* _EXERCISE_: Output only the entries, exactly as given, without the pictures.

[Rendered images with source text]
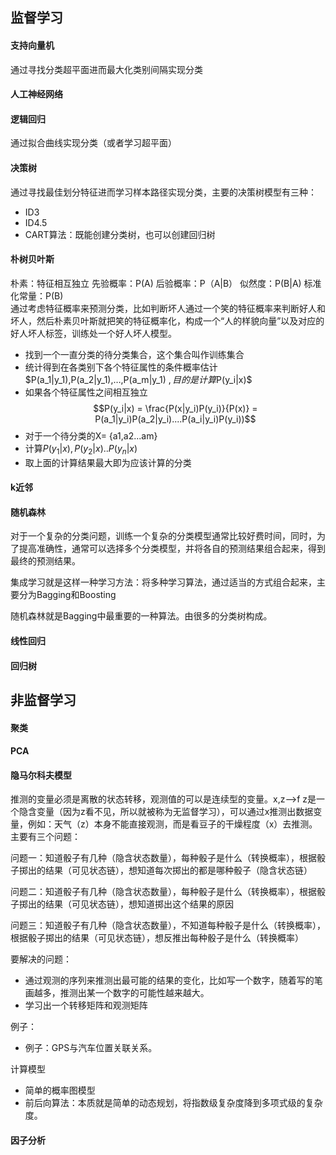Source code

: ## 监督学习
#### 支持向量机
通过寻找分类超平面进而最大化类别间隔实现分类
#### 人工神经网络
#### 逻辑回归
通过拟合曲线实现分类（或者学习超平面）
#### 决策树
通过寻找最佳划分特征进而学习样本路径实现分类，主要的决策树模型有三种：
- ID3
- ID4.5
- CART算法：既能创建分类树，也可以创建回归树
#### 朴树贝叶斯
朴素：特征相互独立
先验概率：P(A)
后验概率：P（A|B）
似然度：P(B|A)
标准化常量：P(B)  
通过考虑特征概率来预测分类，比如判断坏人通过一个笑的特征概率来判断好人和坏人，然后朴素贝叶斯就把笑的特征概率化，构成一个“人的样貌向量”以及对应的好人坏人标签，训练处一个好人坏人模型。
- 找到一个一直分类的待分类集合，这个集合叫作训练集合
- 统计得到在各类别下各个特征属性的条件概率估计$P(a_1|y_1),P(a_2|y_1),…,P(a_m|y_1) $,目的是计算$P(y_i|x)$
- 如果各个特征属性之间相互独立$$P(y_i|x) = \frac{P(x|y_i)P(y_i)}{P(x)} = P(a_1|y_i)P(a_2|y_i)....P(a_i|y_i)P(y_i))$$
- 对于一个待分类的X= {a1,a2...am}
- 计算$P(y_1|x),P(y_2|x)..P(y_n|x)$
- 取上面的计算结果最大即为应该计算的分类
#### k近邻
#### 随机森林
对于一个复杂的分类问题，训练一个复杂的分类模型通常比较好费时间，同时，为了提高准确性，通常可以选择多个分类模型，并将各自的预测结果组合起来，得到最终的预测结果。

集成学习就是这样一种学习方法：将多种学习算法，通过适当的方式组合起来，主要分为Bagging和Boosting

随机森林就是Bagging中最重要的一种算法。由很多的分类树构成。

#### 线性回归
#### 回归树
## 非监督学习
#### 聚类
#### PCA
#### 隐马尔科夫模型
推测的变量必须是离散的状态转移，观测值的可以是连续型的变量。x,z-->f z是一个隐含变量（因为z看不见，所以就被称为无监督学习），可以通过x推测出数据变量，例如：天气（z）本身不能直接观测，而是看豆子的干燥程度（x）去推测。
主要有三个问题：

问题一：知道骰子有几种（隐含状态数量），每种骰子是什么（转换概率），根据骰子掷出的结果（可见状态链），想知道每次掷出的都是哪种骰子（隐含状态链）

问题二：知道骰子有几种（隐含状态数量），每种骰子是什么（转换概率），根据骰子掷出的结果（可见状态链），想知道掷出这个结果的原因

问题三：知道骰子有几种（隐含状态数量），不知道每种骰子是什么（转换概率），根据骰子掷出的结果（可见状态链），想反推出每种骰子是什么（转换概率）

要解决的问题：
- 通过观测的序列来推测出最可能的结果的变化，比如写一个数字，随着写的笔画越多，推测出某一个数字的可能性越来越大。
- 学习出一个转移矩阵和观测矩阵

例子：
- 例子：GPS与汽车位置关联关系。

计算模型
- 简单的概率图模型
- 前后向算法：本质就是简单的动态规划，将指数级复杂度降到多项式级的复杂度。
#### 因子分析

* _WRITTEN SOLUTION_:
Source code

: ## 监督学习
#### 支持向量机
通过寻找分类超平面进而最大化类别间隔实现分类
#### 人工神经网络
#### 逻辑回归
通过拟合曲线实现分类（或者学习超平面）
#### 决策树
通过寻找最佳划分特征进而学习样本路径实现分类，主要的决策树模型有三种：
- ID3
- ID4.5
- CART算法：既能创建分类树，也可以创建回归树
#### 朴树贝叶斯
朴素：特征相互独立
先验概率：P(A)
后验概率：P（A|B）
似然度：P(B|A)
标准化常量：P(B)  
通过考虑特征概率来预测分类，比如判断坏人通过一个笑的特征概率来判断好人和坏人，然后朴素贝叶斯就把笑的特征概率化，构成一个“人的样貌向量”以及对应的好人坏人标签，训练处一个好人坏人模型。
- 找到一个一直分类的待分类集合，这个集合叫作训练集合
- 统计得到在各类别下各个特征属性的条件概率估计$P(a_1|y_1),P(a_2|y_1),…,P(a_m|y_1) $,目的是计算$P(y_i|x)$
- 如果各个特征属性之间相互独立$$P(y_i|x) = \frac{P(x|y_i)P(y_i)}{P(x)} = P(a_1|y_i)P(a_2|y_i)....P(a_i|y_i)P(y_i))$$
- 对于一个待分类的X= {a1,a2...am}
- 计算$P(y_1|x),P(y_2|x)..P(y_n|x)$
- 取上面的计算结果最大即为应该计算的分类
#### k近邻
#### 随机森林
对于一个复杂的分类问题，训练一个复杂的分类模型通常比较好费时间，同时，为了提高准确性，通常可以选择多个分类模型，并将各自的预测结果组合起来，得到最终的预测结果。

集成学习就是这样一种学习方法：将多种学习算法，通过适当的方式组合起来，主要分为Bagging和Boosting

随机森林就是Bagging中最重要的一种算法。由很多的分类树构成。

#### 线性回归
#### 回归树
## 非监督学习
#### 聚类
#### PCA
#### 隐马尔科夫模型
推测的变量必须是离散的状态转移，观测值的可以是连续型的变量。x,z-->f z是一个隐含变量（因为z看不见，所以就被称为无监督学习），可以通过x推测出数据变量，例如：天气（z）本身不能直接观测，而是看豆子的干燥程度（x）去推测。
主要有三个问题：

问题一：知道骰子有几种（隐含状态数量），每种骰子是什么（转换概率），根据骰子掷出的结果（可见状态链），想知道每次掷出的都是哪种骰子（隐含状态链）

问题二：知道骰子有几种（隐含状态数量），每种骰子是什么（转换概率），根据骰子掷出的结果（可见状态链），想知道掷出这个结果的原因

问题三：知道骰子有几种（隐含状态数量），不知道每种骰子是什么（转换概率），根据骰子掷出的结果（可见状态链），想反推出每种骰子是什么（转换概率）

要解决的问题：
- 通过观测的序列来推测出最可能的结果的变化，比如写一个数字，随着写的笔画越多，推测出某一个数字的可能性越来越大。
- 学习出一个转移矩阵和观测矩阵

例子：
- 例子：GPS与汽车位置关联关系。

计算模型
- 简单的概率图模型
- 前后向算法：本质就是简单的动态规划，将指数级复杂度降到多项式级的复杂度。
#### 因子分析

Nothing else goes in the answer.